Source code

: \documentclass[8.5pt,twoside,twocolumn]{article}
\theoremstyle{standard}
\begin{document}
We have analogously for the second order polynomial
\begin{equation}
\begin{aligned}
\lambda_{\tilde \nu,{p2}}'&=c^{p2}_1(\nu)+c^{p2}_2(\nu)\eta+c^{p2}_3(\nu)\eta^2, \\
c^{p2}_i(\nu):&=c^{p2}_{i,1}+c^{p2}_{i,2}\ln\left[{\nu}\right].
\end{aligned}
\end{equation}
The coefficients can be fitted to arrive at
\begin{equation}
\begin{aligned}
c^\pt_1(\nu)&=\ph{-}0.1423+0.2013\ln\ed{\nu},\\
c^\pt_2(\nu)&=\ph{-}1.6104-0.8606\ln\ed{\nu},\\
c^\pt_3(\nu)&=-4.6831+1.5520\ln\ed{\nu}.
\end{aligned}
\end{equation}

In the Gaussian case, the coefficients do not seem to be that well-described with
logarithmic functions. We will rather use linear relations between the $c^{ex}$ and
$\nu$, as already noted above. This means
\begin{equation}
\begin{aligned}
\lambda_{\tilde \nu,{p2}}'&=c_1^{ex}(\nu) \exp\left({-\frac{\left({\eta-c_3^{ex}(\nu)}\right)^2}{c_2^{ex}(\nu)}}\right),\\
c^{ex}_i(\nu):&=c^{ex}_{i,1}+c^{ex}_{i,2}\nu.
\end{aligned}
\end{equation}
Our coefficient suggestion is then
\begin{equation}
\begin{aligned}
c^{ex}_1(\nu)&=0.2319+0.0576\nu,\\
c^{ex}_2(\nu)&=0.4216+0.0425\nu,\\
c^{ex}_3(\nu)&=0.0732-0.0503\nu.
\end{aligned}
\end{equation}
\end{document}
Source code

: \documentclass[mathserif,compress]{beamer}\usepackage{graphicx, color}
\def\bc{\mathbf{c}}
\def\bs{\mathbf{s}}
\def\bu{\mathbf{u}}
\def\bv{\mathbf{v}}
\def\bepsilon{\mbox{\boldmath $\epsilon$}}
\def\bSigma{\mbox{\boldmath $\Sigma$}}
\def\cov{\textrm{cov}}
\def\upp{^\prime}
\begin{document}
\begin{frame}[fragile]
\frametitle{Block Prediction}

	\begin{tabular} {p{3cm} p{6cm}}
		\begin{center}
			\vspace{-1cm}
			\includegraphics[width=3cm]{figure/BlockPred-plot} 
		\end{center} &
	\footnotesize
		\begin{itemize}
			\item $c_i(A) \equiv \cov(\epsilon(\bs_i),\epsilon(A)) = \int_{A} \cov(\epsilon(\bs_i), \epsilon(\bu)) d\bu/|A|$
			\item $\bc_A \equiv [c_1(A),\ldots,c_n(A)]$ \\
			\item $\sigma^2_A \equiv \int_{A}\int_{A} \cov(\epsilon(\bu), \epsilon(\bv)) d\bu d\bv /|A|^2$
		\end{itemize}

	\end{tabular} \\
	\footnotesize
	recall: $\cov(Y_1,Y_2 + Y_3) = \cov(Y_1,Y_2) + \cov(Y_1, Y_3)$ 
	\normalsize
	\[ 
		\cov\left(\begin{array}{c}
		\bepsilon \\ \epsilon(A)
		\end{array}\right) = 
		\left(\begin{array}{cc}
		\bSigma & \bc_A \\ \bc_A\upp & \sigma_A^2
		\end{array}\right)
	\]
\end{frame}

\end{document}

---------------

-- EXERCISE BRIEF --
Lines that hold the word "boldmath" are the ones to copy from the entries above.

-- EXERCISE OUTPUT --
\def\bepsilon{\mbox{\boldmath $\epsilon$}}
\def\bSigma{\mbox{\boldmath $\Sigma$}}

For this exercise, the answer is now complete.